What to work on | Would you give the entries again word for word, with no pictures in the copy?

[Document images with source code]
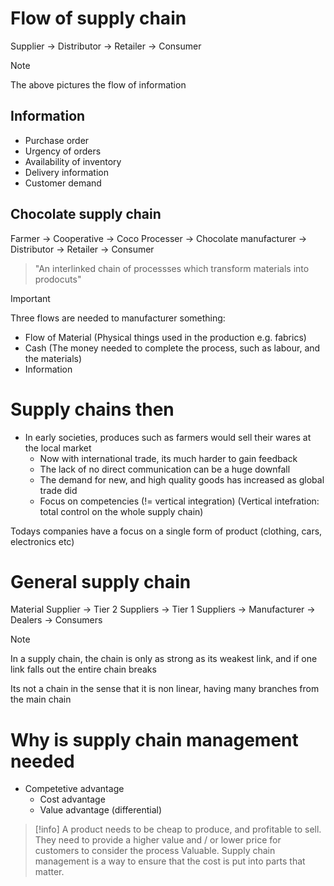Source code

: # Flow of supply chain

Supplier -> Distributor -> Retailer -> Consumer

> [!NOTE]
> The above pictures the flow of information

## Information

- Purchase order
- Urgency of orders
- Availability of inventory
- Delivery information
- Customer demand

## Chocolate supply chain

Farmer -> Cooperative -> Coco Processer -> Chocolate manufacturer -> Distributor -> Retailer -> Consumer

> "An interlinked chain of processses which transform materials into prodocuts"

> [!IMPORTANT]
> Three flows are needed to manufacturer something:
>
> - Flow of Material (Physical things used in the production e.g. fabrics)
> - Cash (The money needed to complete the process, such as labour, and the materials)
> - Information

# Supply chains then

- In early societies, produces such as farmers would sell their wares at the local market
  - Now with international trade, its much harder to gain feedback
  - The lack of no direct communication can be a huge downfall
  - The demand for new, and high quality goods has increased as global trade did
  - Focus on competencies (!= vertical integration)
  (Vertical intefration: total control on the whole supply chain)

Todays companies have a focus on a single form of product (clothing, cars, electronics etc)

# General supply chain

Material Supplier -> Tier 2 Suppliers -> Tier 1 Suppliers -> Manufacturer -> Dealers -> Consumers

> [!NOTE]
> In a supply chain, the chain is only as strong as its weakest link, and if one link falls out
> the entire chain breaks
>
> Its not a chain in the sense that it is non linear, having many branches from the main chain

# Why is supply chain management needed

- Competetive advantage
  - Cost advantage
  - Value advantage (differential)

> [!info]
> A product needs to be cheap to produce, and profitable to sell.
> They need to provide a higher value and / or lower price for customers to consider the process Valuable.
> Supply chain management is a way to ensure that the cost is put into parts that matter.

Solution below |
Source code

: # Flow of supply chain

Supplier -> Distributor -> Retailer -> Consumer

> [!NOTE]
> The above pictures the flow of information

## Information

- Purchase order
- Urgency of orders
- Availability of inventory
- Delivery information
- Customer demand

## Chocolate supply chain

Farmer -> Cooperative -> Coco Processer -> Chocolate manufacturer -> Distributor -> Retailer -> Consumer

> "An interlinked chain of processses which transform materials into prodocuts"

> [!IMPORTANT]
> Three flows are needed to manufacturer something:
>
> - Flow of Material (Physical things used in the production e.g. fabrics)
> - Cash (The money needed to complete the process, such as labour, and the materials)
> - Information

# Supply chains then

- In early societies, produces such as farmers would sell their wares at the local market
  - Now with international trade, its much harder to gain feedback
  - The lack of no direct communication can be a huge downfall
  - The demand for new, and high quality goods has increased as global trade did
  - Focus on competencies (!= vertical integration)
  (Vertical intefration: total control on the whole supply chain)

Todays companies have a focus on a single form of product (clothing, cars, electronics etc)

# General supply chain

Material Supplier -> Tier 2 Suppliers -> Tier 1 Suppliers -> Manufacturer -> Dealers -> Consumers

> [!NOTE]
> In a supply chain, the chain is only as strong as its weakest link, and if one link falls out
> the entire chain breaks
>
> Its not a chain in the sense that it is non linear, having many branches from the main chain

# Why is supply chain management needed

- Competetive advantage
  - Cost advantage
  - Value advantage (differential)

> [!info]
> A product needs to be cheap to produce, and profitable to sell.
> They need to provide a higher value and / or lower price for customers to consider the process Valuable.
> Supply chain management is a way to ensure that the cost is put into parts that matter.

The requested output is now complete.